Vedi le luci di Cortina, sono lì, e nonostante si cammini tra radici esposte e quantità impressionanti di fango procedendo con disarmante cautela, Boscodemmerda non finisce mai: fai 500 metri da destra a sinistra, scendi un po’ di dislivello, scivoli nel fango, rigiri da sinistra a destra, inciampi, tiri qualche moccolo lagnoso, risali un po’..e sei sempre lì! Esattamente dov’eri venti minuti prima. Maledetto Boscodemmerda. Anch’esso alla fine però, in questa estenuante prova di resistenza, si arrende al più coriaceo dei due e finalmente finisce, regalandomi l’ultimo chilometro su strada asfaltata che mi fa entrare in una Cortina addormentata: sono le 2:45’, in poco meno di 28 ore sto concludendo la mia prima LUT, 119 Km per un dislivello positivo di 5.850m, ma le emozioni che ho raccolto lungo il percorso sono talmente personali che sono pure contento che il mio arrivo avvenga in silenzio, perché avendo camminato passo dopo passo per tanto tempo con me stesso è giusto che in compagnia di me stesso questo viaggio abbia termine.

Spesso si dice che l’uomo che giunge al traguardo di una gara impegnativa non è mai uguale all’uomo che è partito: in me è avvenuta una vera e propria metamorfosi, lenta, faticosa ma straordinaria e bellissima; il patrimonio di esperienza che mi porto dentro sarà un tesoro prezioso per i giorni futuri, non solo per me stesso, ma anche per chi mi sta accanto.

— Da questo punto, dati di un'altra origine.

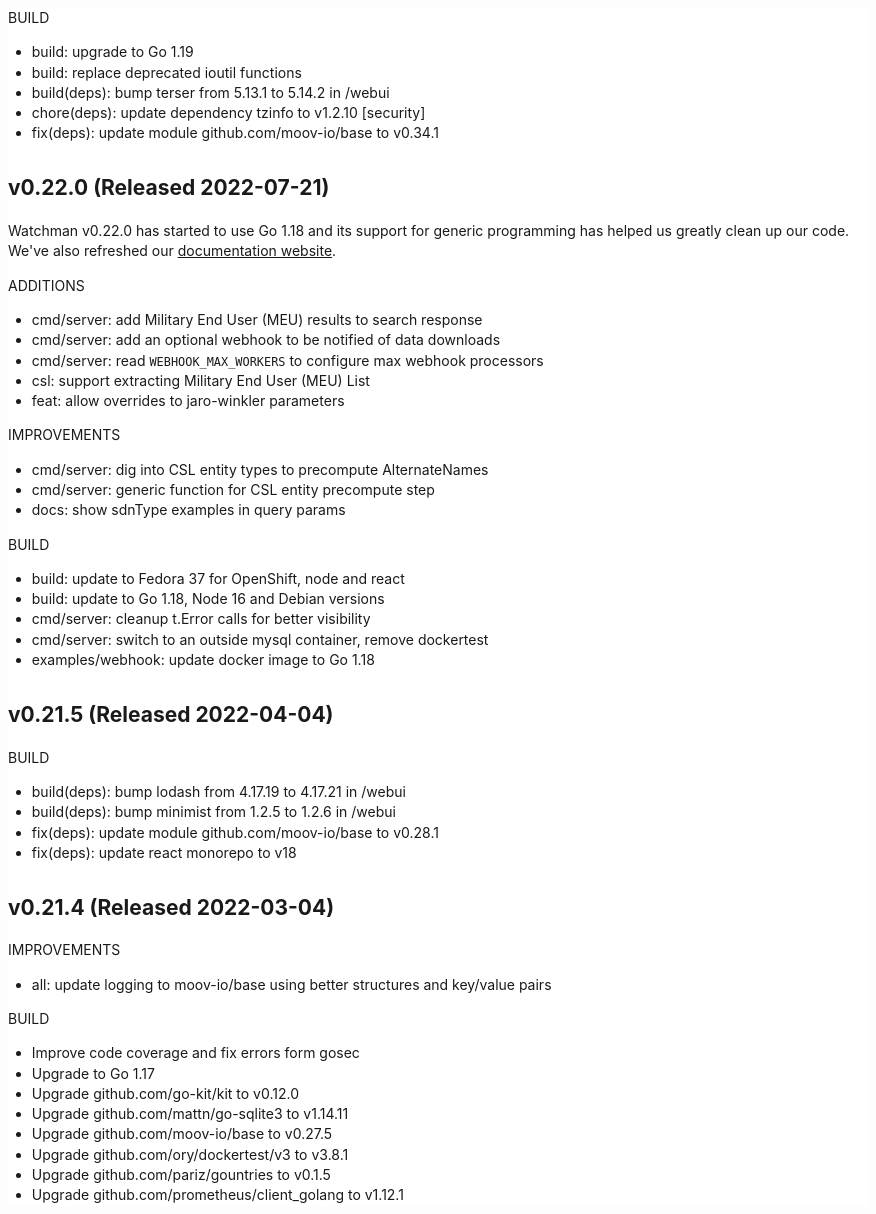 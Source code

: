 BUILD

- build: upgrade to Go 1.19
- build: replace deprecated ioutil functions
- build(deps): bump terser from 5.13.1 to 5.14.2 in /webui
- chore(deps): update dependency tzinfo to v1.2.10 [security]
- fix(deps): update module github.com/moov-io/base to v0.34.1

## v0.22.0 (Released 2022-07-21)

Watchman v0.22.0 has started to use Go 1.18 and its support for generic programming has helped us greatly clean up our code. We've also refreshed our [documentation website](https://moov-io.github.io/watchman/).

ADDITIONS

- cmd/server: add Military End User (MEU) results to search response
- cmd/server: add an optional webhook to be notified of data downloads
- cmd/server: read `WEBHOOK_MAX_WORKERS` to configure max webhook processors
- csl: support extracting Military End User (MEU) List
- feat: allow overrides to jaro-winkler parameters

IMPROVEMENTS

- cmd/server: dig into CSL entity types to precompute AlternateNames
- cmd/server: generic function for CSL entity precompute step
- docs: show sdnType examples in query params

BUILD

- build: update to Fedora 37 for OpenShift, node and react
- build: update to Go 1.18, Node 16 and Debian versions
- cmd/server: cleanup t.Error calls for better visibility
- cmd/server: switch to an outside mysql container, remove dockertest
- examples/webhook: update docker image to Go 1.18

## v0.21.5 (Released 2022-04-04)

BUILD

- build(deps): bump lodash from 4.17.19 to 4.17.21 in /webui
- build(deps): bump minimist from 1.2.5 to 1.2.6 in /webui
- fix(deps): update module github.com/moov-io/base to v0.28.1
- fix(deps): update react monorepo to v18

## v0.21.4 (Released 2022-03-04)

IMPROVEMENTS

- all: update logging to moov-io/base using better structures and key/value pairs

BUILD

- Improve code coverage and fix errors form gosec
- Upgrade to Go 1.17
- Upgrade github.com/go-kit/kit to v0.12.0
- Upgrade github.com/mattn/go-sqlite3 to v1.14.11
- Upgrade github.com/moov-io/base to v0.27.5
- Upgrade github.com/ory/dockertest/v3 to v3.8.1
- Upgrade github.com/pariz/gountries to v0.1.5
- Upgrade github.com/prometheus/client_golang to v1.12.1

Ho pensato spesso a quale insegnamento potrei trarre dalla LUT per trasmetterlo a mio figlio, che alla vigilia della gara ha sofferto il distacco temporaneo chiedendomi “Perché lo fai?”, non pago della risposta che io stesso stentavo a dargli, non conoscendola. E mio figlio non è l’unica persona a cui vorrei trasmettere qualcosa, perché ho qualcuno a cui vorrei poter dire "Combatti la tua più grande battaglia, non arrenderti perché NON È FINITA FINCHÈ TU NON DECIDI CHE È FINITA."
Se si potesse trasferire ad altre persone con un tocco della mano la possibilità di camminare e sorridere, giuro che correrei una LUT alla settimana: purtroppo non è fattibile e il bruciante desiderio che altri continuino a lottare le proprie battaglie della vita resta spesso lettera morta.
Come dicevo ad un amico, ci resta solo l'esempio personale, il migliore e forse unico maestro: se vuoi, puoi tutto. E per essere davvero grandi dentro bisogna accettare di farsi piccoli, perché questa è la vera "grandezza". 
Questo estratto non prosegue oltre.